FIG. 12 shows a block diagram illustrating one example of a method 1200 for making a fire suppression device such as the fire suppression devices 100, 200, 800 described herein. In describing the method 1200 reference is made to features and elements previously described herein including numbered references where convenient. Numbered elements provided within the description of the method 1200 are not intended to be limiting. Instead, numbered references are provided for convenience and further include any similar features described herein as well as their equivalents.
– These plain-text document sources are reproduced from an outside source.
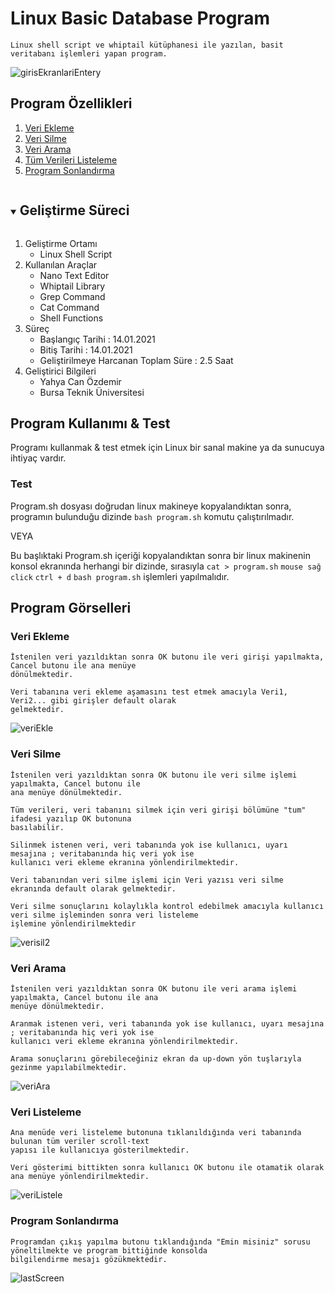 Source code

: # Linux Basic Database Program
    Linux shell script ve whiptail kütüphanesi ile yazılan, basit veritabanı işlemleri yapan program.
    
![girisEkranlariEntery](https://user-images.githubusercontent.com/43846778/104724699-16fbf080-5742-11eb-97b2-911bc1aefeae.png)

## Program Özellikleri 
<ol>
        <li><a href="###Veri-Ekleme">Veri Ekleme </a></li>
        <li><a href="###Veri-Silme">Veri Silme</a></li>
        <li><a href="###Veri-Arama">Veri Arama</a></li>
        <li><a href="###Veri-isteleme">Tüm Verileri Listeleme</a></li>
        <li><a href="####Program-Sonlandırma">Program Sonlandırma</a></li>
</ol>

  <details open="open">
  <summary><h2 style="display: inline-block">Geliştirme Süreci</h2></summary>
  <ol>
    <li>
      Geliştirme Ortamı
      <ul>
        <li>Linux Shell Script</li>
      </ul>
    </li>
    <li>
     Kullanılan Araçlar
      <ul>
        <li>Nano Text Editor</li>
        <li>Whiptail Library</li>
        <li>Grep Command</li>
        <li>Cat Command</li>
        <li>Shell Functions</li>
      </ul>
    </li>
    <li>
     Süreç
      <ul>
        <li>Başlangıç Tarihi : 14.01.2021</li>
        <li>Bitiş Tarihi : 14.01.2021</li>
        <li>Geliştirilmeye Harcanan Toplam Süre : 2.5 Saat </li>
      </ul>
    </li>
    <li>
     Geliştirici Bilgileri
      <ul>
        <li>Yahya Can Özdemir</li>
        <li>Bursa Teknik Üniversitesi</li>
      </ul>
    </li>  
    
      
  </ol>
</details>

## Program Kullanımı & Test
   Programı kullanmak & test etmek için Linux bir sanal makine ya da sunucuya ihtiyaç vardır. 

   ### Test
   Program.sh dosyası doğrudan linux makineye kopyalandıktan sonra, programın bulunduğu dizinde `bash program.sh` komutu çalıştırılmadır.
   
   VEYA
   
   Bu başlıktaki Program.sh içeriği kopyalandıktan sonra bir linux makinenin konsol ekranında herhangi bir dizinde, sırasıyla 
  `cat > program.sh`
  `mouse sağ click`
  `ctrl + d`
  `bash program.sh` işlemleri yapılmalıdır.
   
   

## Program Görselleri
### Veri Ekleme
  
    İstenilen veri yazıldıktan sonra OK butonu ile veri girişi yapılmakta, Cancel butonu ile ana menüye
    dönülmektedir. 
    
    Veri tabanına veri ekleme aşamasını test etmek amacıyla Veri1, Veri2... gibi girişler default olarak 
    gelmektedir. 
   
   
![veriEkle](https://user-images.githubusercontent.com/43846778/104725815-a655d380-5743-11eb-9974-4b658715a709.png)

### Veri Silme
    İstenilen veri yazıldıktan sonra OK butonu ile veri silme işlemi yapılmakta, Cancel butonu ile 
    ana menüye dönülmektedir.
    
    Tüm verileri, veri tabanını silmek için veri girişi bölümüne "tum" ifadesi yazılıp OK butonuna 
    basılabilir.
    
    Silinmek istenen veri, veri tabanında yok ise kullanıcı, uyarı mesajına ; veritabanında hiç veri yok ise 
    kullanıcı veri ekleme ekranına yönlendirilmektedir. 
    
    Veri tabanından veri silme işlemi için Veri yazısı veri silme ekranında default olarak gelmektedir.
    
    Veri silme sonuçlarını kolaylıkla kontrol edebilmek amacıyla kullanıcı veri silme işleminden sonra veri listeleme
    işlemine yönlendirilmektedir
    
![verisil2](https://user-images.githubusercontent.com/43846778/104725819-a7870080-5743-11eb-969f-23ad032b6597.png)

### Veri Arama
    İstenilen veri yazıldıktan sonra OK butonu ile veri arama işlemi yapılmakta, Cancel butonu ile ana 
    menüye dönülmektedir.
    
    Aranmak istenen veri, veri tabanında yok ise kullanıcı, uyarı mesajına ; veritabanında hiç veri yok ise
    kullanıcı veri ekleme ekranına yönlendirilmektedir. 

    Arama sonuçlarını görebileceğiniz ekran da up-down yön tuşlarıyla gezinme yapılabilmektedir.   
![veriAra](https://user-images.githubusercontent.com/43846778/104725824-ac4bb480-5743-11eb-97f8-903b43fec248.png)

### Veri Listeleme
    Ana menüde veri listeleme butonuna tıklanıldığında veri tabanında bulunan tüm veriler scroll-text 
    yapısı ile kullanıcıya gösterilmektedir.
    
    Veri gösterimi bittikten sonra kullanıcı OK butonu ile otamatik olarak ana menüye yönlendirilmektedir.
![veriListele](https://user-images.githubusercontent.com/43846778/104725828-ae157800-5743-11eb-99d3-27b756616ac5.png)


### Program Sonlandırma
    Programdan çıkış yapılma butonu tıklandığında "Emin misiniz" sorusu yöneltilmekte ve program bittiğinde konsolda
    bilgilendirme mesajı gözükmektedir.
![lastScreen](https://user-images.githubusercontent.com/43846778/104725829-b1106880-5743-11eb-8cdb-4c0593f1e614.png)



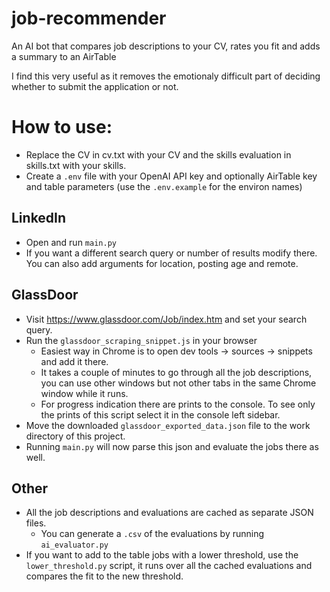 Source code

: # job-recommender
An AI bot that compares job descriptions to your CV, rates you fit and adds a summary to an AirTable

I find this very useful as it removes the emotionaly difficult part of deciding whether to submit the application or not.

# How to use:
- Replace the CV in cv.txt with your CV and the skills evaluation in skills.txt with your skills.
- Create a `.env` file with your OpenAI API key and optionally AirTable key and table parameters (use the `.env.example` for the environ names)

## LinkedIn
- Open and run `main.py`
- If you want a different search query or number of results modify there.
You can also add arguments for location, posting age and remote.

## GlassDoor
- Visit https://www.glassdoor.com/Job/index.htm and set your search query.
- Run the `glassdoor_scraping_snippet.js` in your browser
  - Easiest way in Chrome is to open dev tools -> sources -> snippets and add it there.
  - It takes a couple of minutes to go through all the job descriptions, you can use other windows but not other tabs in the same Chrome window while it runs.
  - For progress indication there are prints to the console. To see only the prints of this script select it in the console left sidebar.
- Move the downloaded `glassdoor_exported_data.json` file to the work directory of this project.
- Running `main.py` will now parse this json and evaluate the jobs there as well.

## Other
- All the job descriptions and evaluations are cached as separate JSON files.
  - You can generate a `.csv` of the evaluations by running `ai_evaluator.py`
- If you want to add to the table jobs with a lower threshold, use the `lower_threshold.py` script, it runs over all the cached evaluations and compares the fit to the new threshold. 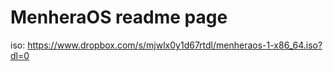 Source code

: # MenheraOS readme page

iso: https://www.dropbox.com/s/mjwlx0y1d67rtdl/menheraos-1-x86_64.iso?dl=0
For instance, in describing the method 1200 reference will be made to at least the fire suppression device 800. The method 1200 is not however limited to the fire suppression device 800. Instead the method 1200 includes, but is not limited to, the fire suppression devices 100, 200 previously described herein as well as their associated components.
At 1202, the method 1200 includes positioning a cooling assembly 901 within a container body, such as the container body 802 previously shown in FIGS. 8 and 9. For instance, in one example, the cooling assembly 901 includes the cooling housing body 900 slidably positioned within the container body 802 as shown in FIG. 9.
At 1204, an agent cup 902 of the agent assembly 903 is seated within the cooling assembly 901. The agent assembly 901 includes, for instance, a fire suppression agent generator 906 positioned within the agent cup 902. As further described herein, the agent cup 902 includes (in a similar manner to the other examples described herein) a passage 909 therethrough allowing for the discharge of fire suppression agent such as a fire suppression agent aerosol from the agent cup 902 and into the cooling housing body 900. As further described herein, in one example, seating the agent cup 902 containing the fire suppression agent generator 906 within the cooling assembly 901 includes fitting an agent cup fitting 920 of the agent cup within an agent cup seat 916 of the cooling housing body 900. As shown for instance in FIG. 9, the agent cup fitting 920 is has a complementary perimeter to the agent cup seat 916 and is thereby closely fitted to the cooling housing body 900 to ensure the agent cup 902 is substantially prevented from moving at least laterally relative to the cooling housing body 900.
At 1206, the method 1200 includes spacing one or more of the cooling assembly 901 or the agent cup 902 (e.g., the agent assembly 903) from the container body inner wall such as the container body inner wall 904 shown in FIG. 9. As described herein one or more spacing members 914 extend between the container body inner wall 904 and one or more of the cooling assembly 901 or the agent cup 902 (forming part of the agent assembly 903). For instance as described herein in one example, the one or more spacing members 914 are lanced dimples formed in the housing perimeter 1000 of the cooling housing body 900.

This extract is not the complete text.